TRY IT:
For the word "going", state how many lines of the data include it. Respond with the number only.

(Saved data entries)
════
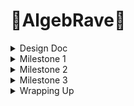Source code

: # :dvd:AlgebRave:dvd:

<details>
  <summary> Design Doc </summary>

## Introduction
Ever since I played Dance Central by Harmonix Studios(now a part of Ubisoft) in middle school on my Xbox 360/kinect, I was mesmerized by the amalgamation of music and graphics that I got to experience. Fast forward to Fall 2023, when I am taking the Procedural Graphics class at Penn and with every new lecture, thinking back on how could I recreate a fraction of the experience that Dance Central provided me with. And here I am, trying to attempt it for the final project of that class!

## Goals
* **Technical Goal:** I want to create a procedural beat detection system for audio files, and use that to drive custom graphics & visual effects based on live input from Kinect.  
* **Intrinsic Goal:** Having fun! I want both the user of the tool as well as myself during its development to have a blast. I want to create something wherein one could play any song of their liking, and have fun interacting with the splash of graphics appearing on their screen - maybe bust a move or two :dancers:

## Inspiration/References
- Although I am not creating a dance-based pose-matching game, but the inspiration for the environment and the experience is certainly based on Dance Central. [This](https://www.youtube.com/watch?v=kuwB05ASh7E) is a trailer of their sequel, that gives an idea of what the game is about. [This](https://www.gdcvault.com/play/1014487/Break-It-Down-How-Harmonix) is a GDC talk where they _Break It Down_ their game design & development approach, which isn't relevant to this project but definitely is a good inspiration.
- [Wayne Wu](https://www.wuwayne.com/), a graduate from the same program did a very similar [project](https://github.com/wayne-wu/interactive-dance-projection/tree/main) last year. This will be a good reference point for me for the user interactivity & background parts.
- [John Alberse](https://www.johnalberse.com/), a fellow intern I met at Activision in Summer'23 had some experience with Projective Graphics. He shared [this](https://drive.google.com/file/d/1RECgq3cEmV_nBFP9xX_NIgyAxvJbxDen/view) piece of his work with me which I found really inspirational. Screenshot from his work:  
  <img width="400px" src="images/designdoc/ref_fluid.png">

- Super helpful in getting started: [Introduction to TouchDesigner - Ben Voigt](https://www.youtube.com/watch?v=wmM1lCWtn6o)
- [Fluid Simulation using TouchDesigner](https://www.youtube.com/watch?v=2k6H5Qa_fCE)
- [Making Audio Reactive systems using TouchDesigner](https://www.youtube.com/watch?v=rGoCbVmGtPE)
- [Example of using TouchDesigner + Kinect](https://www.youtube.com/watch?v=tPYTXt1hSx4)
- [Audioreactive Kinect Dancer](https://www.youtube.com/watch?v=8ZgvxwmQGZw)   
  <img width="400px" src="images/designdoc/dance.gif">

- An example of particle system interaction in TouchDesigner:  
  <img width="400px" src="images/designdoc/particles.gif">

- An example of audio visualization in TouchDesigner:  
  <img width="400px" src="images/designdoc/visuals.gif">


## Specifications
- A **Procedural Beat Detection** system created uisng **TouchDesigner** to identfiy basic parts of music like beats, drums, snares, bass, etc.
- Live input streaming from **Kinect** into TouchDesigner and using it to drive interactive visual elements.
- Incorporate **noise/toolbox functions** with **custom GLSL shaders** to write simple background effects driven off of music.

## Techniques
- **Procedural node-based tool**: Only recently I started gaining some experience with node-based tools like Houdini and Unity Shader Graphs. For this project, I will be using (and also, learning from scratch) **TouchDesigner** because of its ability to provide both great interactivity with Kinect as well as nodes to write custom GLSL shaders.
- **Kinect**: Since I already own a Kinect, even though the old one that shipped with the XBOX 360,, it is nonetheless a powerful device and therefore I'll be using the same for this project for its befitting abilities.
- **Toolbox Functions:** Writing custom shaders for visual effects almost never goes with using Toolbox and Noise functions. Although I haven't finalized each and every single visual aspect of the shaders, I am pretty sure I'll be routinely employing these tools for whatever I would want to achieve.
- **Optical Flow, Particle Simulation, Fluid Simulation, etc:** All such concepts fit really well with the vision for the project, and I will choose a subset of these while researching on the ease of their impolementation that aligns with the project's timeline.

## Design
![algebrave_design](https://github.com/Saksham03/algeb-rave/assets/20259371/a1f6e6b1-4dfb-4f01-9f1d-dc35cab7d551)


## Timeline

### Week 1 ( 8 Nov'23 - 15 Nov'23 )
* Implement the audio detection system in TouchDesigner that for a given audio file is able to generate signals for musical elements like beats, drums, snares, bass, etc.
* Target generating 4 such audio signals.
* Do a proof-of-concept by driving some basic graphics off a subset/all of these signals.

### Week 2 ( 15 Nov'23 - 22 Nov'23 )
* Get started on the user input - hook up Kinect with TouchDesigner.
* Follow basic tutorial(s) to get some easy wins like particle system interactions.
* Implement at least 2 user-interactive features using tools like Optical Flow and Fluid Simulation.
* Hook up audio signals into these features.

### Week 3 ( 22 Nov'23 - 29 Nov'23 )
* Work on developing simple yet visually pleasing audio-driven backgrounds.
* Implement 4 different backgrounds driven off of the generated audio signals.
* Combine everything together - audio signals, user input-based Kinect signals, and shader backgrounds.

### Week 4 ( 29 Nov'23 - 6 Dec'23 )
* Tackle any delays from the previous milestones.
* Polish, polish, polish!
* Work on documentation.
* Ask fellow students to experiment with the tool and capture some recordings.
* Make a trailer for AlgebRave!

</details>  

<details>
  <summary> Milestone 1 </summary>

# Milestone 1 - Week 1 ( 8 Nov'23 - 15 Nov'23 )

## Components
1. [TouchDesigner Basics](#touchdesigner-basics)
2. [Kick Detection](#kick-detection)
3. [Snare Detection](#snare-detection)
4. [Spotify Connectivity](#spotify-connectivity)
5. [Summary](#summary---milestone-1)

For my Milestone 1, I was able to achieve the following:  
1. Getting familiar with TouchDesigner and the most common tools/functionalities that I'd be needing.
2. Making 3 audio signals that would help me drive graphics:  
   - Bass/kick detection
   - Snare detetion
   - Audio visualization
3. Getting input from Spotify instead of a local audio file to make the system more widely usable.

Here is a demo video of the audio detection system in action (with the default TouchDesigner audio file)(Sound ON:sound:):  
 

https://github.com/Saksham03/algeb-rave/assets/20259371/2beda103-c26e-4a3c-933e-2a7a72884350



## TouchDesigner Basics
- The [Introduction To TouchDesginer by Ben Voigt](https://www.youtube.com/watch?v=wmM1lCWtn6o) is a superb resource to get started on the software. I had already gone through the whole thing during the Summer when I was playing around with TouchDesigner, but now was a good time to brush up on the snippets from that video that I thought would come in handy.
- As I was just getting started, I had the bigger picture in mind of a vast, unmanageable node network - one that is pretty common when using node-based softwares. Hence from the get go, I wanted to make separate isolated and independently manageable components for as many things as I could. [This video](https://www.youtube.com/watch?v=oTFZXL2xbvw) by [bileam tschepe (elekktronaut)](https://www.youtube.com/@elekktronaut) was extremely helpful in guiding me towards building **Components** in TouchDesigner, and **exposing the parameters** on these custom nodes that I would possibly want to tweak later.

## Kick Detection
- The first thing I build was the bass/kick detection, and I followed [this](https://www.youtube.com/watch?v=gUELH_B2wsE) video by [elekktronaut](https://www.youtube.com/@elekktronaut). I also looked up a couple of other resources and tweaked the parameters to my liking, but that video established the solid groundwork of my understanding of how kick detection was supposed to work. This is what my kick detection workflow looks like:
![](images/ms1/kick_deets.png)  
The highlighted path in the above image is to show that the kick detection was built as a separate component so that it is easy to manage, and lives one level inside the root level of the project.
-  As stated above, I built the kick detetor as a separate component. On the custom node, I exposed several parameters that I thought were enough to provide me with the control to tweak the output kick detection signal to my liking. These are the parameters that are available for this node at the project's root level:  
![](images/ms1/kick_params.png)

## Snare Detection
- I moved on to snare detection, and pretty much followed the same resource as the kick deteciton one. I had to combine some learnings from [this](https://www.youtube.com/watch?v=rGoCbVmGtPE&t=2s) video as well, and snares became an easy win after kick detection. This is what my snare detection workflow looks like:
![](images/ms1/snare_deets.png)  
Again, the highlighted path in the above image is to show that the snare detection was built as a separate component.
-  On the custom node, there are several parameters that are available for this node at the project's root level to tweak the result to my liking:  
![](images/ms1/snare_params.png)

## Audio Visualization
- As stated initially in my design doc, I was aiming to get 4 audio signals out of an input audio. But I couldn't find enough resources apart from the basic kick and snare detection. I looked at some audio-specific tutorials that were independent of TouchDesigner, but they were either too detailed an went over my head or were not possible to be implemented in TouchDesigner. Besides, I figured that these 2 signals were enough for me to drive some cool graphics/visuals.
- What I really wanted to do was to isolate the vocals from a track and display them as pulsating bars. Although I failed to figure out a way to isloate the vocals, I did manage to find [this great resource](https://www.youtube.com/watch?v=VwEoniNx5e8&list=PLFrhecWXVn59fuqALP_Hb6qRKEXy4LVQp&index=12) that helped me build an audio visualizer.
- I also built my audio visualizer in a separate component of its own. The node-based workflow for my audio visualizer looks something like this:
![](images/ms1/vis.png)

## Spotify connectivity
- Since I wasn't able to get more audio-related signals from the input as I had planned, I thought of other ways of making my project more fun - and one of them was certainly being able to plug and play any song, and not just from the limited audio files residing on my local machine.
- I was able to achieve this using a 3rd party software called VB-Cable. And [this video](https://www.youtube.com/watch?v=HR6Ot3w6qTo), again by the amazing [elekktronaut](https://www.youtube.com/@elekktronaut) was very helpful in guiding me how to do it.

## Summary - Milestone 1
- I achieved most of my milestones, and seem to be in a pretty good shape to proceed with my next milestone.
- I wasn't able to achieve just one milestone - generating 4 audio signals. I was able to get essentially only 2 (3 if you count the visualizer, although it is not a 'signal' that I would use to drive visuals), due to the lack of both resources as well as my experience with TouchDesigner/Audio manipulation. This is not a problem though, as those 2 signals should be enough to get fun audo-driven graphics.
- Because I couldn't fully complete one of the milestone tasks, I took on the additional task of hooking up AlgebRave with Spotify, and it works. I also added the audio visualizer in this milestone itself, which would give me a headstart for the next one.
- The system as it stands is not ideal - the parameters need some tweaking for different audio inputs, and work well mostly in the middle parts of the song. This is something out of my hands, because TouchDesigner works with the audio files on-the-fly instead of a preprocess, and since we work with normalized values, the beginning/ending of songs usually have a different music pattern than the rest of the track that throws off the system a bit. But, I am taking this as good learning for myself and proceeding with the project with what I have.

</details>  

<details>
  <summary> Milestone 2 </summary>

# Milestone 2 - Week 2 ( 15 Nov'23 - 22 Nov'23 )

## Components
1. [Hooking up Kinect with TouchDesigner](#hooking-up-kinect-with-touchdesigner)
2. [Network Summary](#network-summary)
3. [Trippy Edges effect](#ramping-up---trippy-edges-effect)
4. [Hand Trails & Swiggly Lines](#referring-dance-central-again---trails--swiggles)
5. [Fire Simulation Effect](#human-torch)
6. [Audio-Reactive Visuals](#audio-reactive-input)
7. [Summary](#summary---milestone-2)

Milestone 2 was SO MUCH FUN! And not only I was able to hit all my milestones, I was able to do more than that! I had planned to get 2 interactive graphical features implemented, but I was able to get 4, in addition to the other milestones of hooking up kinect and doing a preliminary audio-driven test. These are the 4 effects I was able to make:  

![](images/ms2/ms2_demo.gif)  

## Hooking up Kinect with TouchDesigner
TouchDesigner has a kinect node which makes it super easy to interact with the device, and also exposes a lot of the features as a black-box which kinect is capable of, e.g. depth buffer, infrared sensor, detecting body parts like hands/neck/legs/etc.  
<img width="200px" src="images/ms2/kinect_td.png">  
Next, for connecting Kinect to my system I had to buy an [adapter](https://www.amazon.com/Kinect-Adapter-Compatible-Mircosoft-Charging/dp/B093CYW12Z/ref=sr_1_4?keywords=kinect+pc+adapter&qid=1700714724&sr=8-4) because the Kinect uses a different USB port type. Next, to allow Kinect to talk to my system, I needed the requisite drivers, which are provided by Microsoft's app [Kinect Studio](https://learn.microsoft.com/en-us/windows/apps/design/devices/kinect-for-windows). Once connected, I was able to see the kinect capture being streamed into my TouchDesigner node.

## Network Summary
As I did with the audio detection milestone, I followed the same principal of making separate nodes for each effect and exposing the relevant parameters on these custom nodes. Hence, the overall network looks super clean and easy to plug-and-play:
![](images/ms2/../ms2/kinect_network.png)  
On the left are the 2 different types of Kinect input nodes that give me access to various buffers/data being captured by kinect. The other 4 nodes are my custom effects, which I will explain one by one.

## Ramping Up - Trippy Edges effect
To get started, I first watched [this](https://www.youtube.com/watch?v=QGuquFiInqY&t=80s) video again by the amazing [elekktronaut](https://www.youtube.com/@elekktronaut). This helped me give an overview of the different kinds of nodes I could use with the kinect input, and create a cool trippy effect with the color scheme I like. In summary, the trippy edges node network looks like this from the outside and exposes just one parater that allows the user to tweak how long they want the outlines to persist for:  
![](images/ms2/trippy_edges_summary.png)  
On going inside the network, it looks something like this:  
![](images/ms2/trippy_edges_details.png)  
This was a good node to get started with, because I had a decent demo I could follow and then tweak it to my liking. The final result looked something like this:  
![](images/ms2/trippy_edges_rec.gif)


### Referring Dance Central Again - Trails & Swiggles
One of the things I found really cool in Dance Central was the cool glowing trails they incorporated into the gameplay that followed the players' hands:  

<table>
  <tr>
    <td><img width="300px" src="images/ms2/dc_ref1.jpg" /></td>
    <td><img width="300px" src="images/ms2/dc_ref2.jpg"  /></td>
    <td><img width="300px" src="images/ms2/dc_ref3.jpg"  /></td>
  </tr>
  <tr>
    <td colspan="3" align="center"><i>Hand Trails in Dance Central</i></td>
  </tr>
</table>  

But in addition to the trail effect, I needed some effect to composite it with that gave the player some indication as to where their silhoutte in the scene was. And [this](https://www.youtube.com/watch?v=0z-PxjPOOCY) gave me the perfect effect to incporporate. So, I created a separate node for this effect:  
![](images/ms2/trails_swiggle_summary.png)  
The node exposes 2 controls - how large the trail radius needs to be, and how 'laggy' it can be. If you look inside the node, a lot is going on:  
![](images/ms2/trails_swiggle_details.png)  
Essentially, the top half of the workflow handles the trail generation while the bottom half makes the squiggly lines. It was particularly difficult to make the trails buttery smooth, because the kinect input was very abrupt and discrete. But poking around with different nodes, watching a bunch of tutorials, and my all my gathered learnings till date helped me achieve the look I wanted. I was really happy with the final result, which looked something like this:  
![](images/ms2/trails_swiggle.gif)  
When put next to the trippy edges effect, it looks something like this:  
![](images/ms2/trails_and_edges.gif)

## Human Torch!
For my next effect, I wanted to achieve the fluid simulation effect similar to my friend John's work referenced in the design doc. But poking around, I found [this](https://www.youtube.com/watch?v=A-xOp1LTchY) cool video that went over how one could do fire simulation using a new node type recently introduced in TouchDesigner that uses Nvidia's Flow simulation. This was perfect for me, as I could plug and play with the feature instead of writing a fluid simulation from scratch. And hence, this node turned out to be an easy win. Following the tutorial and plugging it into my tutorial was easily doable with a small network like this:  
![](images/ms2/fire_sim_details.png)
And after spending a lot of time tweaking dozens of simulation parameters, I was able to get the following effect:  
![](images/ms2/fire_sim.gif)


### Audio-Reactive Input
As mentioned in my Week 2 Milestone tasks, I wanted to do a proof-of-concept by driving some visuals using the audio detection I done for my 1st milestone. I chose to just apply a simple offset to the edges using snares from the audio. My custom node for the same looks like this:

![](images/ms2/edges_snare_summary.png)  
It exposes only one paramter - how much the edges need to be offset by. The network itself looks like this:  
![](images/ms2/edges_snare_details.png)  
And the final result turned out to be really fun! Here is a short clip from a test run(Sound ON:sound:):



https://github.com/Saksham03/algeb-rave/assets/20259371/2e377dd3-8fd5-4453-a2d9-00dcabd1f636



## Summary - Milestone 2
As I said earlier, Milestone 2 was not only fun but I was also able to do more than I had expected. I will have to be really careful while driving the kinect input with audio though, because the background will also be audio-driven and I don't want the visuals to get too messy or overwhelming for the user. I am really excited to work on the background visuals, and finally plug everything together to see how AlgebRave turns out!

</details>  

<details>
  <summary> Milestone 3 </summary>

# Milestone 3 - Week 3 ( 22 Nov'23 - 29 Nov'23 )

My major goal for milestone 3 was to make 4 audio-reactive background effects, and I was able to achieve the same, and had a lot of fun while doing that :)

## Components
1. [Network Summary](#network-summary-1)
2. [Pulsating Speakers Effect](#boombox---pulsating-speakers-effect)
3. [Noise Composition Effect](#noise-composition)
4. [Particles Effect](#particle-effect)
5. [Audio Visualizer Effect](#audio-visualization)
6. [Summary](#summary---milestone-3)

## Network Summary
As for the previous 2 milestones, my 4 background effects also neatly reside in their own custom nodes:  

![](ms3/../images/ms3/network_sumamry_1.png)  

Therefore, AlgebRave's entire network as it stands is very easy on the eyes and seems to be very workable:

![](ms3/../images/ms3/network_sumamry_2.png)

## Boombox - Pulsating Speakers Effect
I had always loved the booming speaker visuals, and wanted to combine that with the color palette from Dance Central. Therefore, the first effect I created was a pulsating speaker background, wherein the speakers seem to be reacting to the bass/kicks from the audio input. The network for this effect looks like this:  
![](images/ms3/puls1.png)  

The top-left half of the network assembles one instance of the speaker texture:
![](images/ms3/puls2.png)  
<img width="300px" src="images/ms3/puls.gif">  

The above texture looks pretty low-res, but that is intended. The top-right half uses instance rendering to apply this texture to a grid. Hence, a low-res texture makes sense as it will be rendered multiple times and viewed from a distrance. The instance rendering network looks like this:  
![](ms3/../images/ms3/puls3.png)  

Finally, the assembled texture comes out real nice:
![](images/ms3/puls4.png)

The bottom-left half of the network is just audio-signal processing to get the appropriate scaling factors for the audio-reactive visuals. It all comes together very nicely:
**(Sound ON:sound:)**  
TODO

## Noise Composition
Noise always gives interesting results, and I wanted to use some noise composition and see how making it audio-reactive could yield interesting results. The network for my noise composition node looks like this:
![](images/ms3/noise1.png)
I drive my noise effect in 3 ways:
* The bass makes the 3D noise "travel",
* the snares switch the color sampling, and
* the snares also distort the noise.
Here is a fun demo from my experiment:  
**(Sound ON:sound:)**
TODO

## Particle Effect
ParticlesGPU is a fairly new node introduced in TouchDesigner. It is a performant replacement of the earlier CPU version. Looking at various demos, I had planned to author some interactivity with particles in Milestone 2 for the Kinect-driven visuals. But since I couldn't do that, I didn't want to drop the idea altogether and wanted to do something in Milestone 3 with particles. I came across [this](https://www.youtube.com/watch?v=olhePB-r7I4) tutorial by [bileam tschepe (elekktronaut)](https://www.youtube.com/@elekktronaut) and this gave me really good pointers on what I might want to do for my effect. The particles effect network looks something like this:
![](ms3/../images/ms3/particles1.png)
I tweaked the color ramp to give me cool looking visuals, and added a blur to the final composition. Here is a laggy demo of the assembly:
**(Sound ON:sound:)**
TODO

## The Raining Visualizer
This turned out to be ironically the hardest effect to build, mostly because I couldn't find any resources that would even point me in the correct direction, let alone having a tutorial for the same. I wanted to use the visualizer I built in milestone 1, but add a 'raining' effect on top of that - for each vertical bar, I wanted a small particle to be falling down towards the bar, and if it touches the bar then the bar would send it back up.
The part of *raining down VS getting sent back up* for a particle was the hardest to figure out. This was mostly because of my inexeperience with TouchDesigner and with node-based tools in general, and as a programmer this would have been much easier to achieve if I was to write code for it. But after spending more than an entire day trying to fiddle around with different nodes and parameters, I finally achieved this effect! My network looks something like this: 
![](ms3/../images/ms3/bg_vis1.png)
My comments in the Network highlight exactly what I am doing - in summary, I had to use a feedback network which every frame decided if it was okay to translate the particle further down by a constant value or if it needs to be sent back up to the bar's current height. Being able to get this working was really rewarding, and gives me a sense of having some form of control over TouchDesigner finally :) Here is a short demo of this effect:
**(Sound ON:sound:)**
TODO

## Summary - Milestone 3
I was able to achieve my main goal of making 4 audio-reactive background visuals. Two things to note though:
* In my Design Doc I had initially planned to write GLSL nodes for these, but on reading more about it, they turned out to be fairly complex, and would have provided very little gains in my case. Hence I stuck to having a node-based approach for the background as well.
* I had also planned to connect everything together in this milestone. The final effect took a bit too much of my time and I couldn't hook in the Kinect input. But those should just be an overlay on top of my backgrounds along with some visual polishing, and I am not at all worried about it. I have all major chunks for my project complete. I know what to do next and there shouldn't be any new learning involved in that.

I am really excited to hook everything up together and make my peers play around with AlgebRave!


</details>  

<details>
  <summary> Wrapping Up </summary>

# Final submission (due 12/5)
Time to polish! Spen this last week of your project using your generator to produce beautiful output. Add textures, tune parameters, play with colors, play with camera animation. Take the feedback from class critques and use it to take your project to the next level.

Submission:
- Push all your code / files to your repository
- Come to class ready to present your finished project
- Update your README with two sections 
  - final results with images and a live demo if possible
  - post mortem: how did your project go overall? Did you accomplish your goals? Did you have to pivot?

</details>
════
RESULT:
2